I'm finally free around 9 at the moment once they in bed asleep (feels so late) I am trying to drop 2 year olds nap cus his bedtime creeping later and later - but thats not an easy task
Every little task feels so hard, laundry, deciding what to eat, getting a bag ready for the morning - it just feels like so much to have to remember all the time.
I feel like all joy is gone from my life - we do get a babysitter sometimes to go and do things - like we went to a concert last weekend - but the lead up to it - having to organise the babysitter, sort their dinner early, get myself ready, leave out what they need, insturctions for the babysitter was a lot that by the time i left the house i felt shattered - then i had literally 2 drinks and they floored me because im so tired, and basically I came home from the night went to bed and woke up feeling awful and i feel like im not even sure i enjoyed it
My friends had a party for their joint birthday this weekend and i just didnt go because i couldn't face the prep / organisation before i would go and the thoughts of feeling tired the next day and having to parent just filled me with dread (2 year old soemtimes get up at 5 so theres that too)
so i feel like i just do nothing anymore because i dont enjoy anything and its not worth it anyway.
but staying home with my kids makes me miserable too- i find it so hard to engage with them and play, i just want to lie down and for everyone to leave me alone.

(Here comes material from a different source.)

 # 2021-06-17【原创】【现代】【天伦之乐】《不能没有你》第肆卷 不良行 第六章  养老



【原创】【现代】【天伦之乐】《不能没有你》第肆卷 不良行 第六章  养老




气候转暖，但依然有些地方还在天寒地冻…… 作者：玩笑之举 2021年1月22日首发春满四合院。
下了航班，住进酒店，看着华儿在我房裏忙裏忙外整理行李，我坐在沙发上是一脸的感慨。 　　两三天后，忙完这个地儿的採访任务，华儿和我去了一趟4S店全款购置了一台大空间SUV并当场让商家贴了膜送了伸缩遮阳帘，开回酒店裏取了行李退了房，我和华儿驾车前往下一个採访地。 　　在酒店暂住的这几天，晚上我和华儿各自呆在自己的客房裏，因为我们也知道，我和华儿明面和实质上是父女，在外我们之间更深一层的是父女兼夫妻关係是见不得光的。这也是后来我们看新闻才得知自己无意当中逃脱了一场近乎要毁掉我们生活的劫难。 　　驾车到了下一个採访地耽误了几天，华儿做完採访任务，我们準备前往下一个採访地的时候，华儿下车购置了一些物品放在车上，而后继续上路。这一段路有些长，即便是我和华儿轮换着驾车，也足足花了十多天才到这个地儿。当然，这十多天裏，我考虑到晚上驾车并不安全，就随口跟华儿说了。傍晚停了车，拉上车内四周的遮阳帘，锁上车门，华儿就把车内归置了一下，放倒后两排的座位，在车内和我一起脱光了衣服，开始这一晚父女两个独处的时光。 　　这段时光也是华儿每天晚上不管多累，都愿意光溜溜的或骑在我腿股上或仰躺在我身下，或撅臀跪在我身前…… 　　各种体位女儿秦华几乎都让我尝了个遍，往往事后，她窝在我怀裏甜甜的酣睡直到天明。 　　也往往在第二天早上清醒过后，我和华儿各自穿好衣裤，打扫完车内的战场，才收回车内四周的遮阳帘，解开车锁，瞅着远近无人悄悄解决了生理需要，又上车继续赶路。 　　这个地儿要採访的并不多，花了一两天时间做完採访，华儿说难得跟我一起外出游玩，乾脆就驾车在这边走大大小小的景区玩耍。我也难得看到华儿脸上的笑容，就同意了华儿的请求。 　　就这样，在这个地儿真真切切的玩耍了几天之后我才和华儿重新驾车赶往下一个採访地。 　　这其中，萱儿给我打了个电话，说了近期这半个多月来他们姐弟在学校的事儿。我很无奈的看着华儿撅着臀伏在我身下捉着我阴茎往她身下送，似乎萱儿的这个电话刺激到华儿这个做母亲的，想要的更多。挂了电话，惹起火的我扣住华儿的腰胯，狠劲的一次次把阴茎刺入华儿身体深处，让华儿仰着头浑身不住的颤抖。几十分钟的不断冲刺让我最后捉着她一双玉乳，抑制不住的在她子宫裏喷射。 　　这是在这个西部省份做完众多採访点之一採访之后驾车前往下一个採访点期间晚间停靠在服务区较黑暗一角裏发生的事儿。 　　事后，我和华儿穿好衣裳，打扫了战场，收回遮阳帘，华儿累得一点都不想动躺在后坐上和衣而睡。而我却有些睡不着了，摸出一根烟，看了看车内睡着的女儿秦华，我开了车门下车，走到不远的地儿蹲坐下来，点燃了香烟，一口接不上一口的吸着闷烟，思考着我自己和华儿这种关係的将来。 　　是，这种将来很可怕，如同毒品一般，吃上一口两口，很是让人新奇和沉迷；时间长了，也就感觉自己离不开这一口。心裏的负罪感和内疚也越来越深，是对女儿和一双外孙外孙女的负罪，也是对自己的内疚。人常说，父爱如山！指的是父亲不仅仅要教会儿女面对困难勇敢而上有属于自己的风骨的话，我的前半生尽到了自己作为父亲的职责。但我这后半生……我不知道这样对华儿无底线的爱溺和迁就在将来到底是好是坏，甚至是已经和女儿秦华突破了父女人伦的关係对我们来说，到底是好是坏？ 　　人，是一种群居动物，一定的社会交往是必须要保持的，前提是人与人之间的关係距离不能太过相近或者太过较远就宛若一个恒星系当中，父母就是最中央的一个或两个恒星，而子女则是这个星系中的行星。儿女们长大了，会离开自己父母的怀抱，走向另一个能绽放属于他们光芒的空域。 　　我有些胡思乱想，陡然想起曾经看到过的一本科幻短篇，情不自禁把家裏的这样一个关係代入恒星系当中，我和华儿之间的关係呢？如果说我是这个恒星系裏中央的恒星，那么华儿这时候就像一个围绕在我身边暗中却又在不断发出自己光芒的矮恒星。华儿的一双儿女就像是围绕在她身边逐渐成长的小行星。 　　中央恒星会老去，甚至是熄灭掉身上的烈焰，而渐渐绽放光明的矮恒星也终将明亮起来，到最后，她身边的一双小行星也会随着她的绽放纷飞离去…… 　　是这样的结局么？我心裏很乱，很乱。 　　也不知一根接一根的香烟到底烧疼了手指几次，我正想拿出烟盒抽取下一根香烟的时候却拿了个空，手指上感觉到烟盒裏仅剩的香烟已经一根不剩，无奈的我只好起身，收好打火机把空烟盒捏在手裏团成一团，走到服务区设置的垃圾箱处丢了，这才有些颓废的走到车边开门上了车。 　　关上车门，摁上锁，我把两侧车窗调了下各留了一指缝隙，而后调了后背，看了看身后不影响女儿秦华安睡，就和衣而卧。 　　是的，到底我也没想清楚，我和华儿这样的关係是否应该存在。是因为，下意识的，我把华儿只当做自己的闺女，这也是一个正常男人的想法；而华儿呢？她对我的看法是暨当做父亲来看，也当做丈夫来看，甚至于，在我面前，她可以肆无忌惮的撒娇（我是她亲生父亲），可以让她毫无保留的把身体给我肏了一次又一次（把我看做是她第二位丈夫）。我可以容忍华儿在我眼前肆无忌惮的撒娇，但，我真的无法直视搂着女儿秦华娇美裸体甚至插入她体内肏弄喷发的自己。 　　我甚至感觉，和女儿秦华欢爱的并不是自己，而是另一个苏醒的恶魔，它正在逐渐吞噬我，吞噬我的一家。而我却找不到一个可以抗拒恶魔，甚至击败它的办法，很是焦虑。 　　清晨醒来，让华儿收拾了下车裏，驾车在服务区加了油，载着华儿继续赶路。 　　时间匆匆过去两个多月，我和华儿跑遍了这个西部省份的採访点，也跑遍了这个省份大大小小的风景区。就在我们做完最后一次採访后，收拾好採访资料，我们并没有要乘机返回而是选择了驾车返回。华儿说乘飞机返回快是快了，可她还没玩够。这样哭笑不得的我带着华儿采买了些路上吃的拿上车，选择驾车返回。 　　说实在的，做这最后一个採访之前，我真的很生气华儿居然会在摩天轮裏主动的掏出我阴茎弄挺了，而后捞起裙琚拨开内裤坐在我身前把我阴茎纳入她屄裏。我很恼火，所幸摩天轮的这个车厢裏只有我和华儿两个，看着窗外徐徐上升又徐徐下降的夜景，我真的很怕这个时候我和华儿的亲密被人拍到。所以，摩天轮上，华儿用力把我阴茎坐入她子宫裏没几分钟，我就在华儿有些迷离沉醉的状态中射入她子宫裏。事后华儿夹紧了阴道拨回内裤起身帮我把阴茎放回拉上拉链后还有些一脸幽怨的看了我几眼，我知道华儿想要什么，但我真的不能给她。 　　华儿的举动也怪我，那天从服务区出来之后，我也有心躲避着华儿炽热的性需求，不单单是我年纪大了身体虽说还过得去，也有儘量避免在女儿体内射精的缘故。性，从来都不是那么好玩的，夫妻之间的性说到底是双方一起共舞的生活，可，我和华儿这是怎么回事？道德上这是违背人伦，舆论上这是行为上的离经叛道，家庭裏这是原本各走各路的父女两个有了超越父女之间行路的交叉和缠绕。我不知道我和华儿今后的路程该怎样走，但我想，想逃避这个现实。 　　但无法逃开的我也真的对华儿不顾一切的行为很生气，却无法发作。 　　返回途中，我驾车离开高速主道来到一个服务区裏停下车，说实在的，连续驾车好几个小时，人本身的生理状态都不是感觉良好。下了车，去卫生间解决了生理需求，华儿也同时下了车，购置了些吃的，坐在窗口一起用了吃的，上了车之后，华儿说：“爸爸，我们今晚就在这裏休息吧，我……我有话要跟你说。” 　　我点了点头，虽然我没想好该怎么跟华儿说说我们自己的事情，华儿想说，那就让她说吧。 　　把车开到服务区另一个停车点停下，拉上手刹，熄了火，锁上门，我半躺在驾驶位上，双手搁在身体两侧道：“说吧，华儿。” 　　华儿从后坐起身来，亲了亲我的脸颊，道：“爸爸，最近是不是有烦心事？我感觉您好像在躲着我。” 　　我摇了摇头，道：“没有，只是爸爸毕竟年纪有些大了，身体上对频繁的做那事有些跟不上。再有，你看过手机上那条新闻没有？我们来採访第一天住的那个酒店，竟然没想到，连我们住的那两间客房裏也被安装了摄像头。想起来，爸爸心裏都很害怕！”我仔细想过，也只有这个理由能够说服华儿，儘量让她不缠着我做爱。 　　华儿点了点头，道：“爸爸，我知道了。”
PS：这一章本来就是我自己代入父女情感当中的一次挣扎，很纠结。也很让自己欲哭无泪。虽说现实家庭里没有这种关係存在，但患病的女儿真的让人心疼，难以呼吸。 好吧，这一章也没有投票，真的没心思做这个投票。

i do lose paitience with them a lot then cry about it when i get into bed feeling so guilty
Especially the 5 year old - i get annoyed with how many times i have to ask her to get into her pjs or come down for her bath, or come and brush her teeth -the morning its about getting shoes on or chosing a snack for the walk to school -
i end up shouting sometimes and that achieves nothing except more crying or delays.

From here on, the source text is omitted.